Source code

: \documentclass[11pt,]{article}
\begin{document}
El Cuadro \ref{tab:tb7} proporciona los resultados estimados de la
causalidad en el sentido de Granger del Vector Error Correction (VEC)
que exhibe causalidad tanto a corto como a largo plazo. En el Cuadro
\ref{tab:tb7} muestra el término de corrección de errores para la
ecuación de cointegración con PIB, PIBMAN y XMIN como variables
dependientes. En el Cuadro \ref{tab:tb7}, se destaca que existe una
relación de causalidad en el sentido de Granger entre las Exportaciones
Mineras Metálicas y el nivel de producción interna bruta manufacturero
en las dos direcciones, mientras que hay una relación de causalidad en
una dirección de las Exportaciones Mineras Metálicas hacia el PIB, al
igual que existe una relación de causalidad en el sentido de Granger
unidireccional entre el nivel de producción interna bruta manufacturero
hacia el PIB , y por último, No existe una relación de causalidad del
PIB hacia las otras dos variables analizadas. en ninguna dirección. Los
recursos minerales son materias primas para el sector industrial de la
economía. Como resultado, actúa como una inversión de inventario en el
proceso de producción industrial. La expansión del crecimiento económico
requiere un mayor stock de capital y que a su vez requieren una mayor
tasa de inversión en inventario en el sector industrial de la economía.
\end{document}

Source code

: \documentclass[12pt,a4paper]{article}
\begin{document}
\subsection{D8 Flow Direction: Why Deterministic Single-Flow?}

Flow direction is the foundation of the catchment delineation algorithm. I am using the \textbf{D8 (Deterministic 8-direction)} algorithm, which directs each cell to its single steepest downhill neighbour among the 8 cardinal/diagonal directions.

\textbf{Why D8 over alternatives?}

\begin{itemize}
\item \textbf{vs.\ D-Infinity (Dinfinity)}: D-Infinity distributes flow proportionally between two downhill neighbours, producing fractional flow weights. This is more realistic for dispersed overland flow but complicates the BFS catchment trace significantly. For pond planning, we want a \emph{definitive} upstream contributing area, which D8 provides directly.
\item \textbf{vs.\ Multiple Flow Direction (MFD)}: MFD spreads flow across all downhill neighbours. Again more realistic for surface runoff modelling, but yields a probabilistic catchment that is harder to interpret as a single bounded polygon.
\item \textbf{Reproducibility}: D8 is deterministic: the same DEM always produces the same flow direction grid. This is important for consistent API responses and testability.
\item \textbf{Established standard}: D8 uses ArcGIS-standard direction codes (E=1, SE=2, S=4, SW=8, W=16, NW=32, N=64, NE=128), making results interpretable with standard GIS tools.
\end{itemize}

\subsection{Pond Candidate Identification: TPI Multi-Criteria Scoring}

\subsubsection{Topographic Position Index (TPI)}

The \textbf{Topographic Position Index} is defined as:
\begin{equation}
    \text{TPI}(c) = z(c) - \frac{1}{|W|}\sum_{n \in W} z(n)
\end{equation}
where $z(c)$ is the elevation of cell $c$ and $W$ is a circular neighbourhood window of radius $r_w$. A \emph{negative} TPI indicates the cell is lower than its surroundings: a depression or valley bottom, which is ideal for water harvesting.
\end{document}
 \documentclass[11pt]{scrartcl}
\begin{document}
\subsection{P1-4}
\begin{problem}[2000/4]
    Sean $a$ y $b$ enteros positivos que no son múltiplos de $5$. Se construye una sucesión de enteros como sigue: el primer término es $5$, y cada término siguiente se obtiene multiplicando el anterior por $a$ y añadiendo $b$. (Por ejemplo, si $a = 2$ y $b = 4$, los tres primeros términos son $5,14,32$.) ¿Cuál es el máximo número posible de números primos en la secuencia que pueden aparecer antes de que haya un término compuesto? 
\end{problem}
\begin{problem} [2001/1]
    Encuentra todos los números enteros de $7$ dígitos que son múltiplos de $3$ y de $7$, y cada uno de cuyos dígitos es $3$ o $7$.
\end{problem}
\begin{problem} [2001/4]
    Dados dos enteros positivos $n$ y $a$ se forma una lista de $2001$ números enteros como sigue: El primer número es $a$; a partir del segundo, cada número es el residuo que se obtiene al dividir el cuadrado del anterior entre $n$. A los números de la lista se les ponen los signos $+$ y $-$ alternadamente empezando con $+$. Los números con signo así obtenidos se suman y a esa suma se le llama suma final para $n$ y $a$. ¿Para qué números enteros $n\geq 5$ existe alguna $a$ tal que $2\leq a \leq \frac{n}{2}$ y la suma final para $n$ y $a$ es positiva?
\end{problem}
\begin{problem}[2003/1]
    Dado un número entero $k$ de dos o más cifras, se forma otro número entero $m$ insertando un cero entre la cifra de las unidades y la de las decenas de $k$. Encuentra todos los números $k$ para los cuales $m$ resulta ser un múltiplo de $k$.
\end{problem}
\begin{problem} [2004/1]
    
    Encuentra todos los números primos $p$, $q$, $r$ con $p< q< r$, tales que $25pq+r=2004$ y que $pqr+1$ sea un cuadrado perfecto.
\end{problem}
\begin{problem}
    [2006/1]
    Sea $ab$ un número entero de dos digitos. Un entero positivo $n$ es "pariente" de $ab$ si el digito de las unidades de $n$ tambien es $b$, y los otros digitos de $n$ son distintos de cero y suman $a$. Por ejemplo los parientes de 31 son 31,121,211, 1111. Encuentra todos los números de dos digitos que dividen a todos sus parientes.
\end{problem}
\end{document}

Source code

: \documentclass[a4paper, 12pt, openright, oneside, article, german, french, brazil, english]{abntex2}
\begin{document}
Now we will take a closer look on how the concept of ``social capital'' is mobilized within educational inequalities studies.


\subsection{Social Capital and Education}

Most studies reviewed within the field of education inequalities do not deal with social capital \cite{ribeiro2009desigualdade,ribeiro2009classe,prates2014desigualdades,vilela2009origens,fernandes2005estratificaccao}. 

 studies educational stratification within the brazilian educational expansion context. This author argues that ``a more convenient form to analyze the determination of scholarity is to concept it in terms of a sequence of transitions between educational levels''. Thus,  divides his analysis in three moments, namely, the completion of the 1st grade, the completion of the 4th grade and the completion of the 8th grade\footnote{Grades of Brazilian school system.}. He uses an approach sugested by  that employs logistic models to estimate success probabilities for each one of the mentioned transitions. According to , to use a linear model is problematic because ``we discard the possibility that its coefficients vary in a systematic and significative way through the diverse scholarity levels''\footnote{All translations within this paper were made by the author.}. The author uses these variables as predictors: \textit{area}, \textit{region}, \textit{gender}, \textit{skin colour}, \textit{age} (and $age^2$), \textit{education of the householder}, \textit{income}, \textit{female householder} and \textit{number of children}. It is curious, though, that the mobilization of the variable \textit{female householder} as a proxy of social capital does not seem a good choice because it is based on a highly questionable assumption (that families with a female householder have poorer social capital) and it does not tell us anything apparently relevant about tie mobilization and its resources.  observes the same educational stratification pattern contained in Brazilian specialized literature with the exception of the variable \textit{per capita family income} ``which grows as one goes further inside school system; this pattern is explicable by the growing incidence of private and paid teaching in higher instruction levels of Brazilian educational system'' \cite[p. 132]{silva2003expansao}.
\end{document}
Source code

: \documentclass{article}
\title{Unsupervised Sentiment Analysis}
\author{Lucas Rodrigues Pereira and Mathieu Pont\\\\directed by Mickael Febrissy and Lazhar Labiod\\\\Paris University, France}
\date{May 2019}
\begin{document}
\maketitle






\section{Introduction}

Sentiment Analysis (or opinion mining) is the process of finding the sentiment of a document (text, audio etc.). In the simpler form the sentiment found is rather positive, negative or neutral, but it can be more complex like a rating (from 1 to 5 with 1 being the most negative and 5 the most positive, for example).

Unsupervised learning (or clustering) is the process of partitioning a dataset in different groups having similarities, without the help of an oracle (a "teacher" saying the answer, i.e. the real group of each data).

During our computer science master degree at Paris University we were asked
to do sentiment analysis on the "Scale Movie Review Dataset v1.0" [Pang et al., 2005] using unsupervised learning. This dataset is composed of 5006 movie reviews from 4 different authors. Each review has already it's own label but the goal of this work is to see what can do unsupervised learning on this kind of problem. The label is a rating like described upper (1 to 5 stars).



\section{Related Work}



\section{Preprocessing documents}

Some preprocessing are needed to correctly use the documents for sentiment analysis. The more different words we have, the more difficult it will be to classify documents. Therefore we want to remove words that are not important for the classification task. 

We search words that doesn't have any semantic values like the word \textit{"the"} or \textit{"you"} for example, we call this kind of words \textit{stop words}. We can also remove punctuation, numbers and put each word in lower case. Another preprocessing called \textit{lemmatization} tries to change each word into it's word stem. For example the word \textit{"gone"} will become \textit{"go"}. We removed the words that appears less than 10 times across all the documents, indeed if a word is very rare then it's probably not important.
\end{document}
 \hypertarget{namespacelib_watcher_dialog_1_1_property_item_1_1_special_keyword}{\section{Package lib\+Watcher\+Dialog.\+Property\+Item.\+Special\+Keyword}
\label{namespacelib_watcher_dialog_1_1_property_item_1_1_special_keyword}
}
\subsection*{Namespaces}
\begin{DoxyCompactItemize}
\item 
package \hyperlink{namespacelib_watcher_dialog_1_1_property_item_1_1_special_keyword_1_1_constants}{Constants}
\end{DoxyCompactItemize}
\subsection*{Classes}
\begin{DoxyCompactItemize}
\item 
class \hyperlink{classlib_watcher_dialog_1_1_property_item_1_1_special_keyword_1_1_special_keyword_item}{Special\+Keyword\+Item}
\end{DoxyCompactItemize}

========================

Task -
If a line in the data holds the string "Mineras", copy that line.

Result for this exercise -
Mineras Metálicas y el nivel de producción interna bruta manufacturero
una dirección de las Exportaciones Mineras Metálicas hacia el PIB, al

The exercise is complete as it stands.